Your task is to count the lines of the records that contain "uafhængigt". Answer with the number and nothing else.

(Stored entries)
Start of Block
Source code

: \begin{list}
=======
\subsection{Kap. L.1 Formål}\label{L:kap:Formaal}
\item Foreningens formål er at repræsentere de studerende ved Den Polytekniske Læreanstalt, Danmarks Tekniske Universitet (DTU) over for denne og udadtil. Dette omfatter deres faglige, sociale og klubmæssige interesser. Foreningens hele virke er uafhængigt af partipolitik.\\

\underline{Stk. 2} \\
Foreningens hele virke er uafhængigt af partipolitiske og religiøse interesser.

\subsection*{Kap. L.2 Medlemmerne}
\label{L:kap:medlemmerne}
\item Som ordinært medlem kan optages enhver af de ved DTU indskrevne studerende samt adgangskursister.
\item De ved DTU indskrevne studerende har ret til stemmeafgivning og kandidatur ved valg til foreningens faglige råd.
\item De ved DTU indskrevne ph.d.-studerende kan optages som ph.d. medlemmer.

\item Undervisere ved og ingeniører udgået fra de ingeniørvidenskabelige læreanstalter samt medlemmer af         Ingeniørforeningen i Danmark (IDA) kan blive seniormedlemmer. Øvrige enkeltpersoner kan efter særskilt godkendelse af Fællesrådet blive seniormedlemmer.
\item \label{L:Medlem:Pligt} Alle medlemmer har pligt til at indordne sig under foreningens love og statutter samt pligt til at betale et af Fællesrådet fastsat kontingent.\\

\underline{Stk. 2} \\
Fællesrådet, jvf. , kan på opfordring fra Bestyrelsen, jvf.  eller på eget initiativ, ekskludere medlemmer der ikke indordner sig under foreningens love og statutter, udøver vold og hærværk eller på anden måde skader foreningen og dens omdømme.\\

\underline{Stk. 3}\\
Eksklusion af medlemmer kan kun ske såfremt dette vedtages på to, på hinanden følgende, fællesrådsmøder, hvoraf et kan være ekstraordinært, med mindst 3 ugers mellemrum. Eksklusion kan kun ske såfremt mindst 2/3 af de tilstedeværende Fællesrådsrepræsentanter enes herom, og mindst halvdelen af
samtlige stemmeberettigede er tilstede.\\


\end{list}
End of Block
**The answer:**
2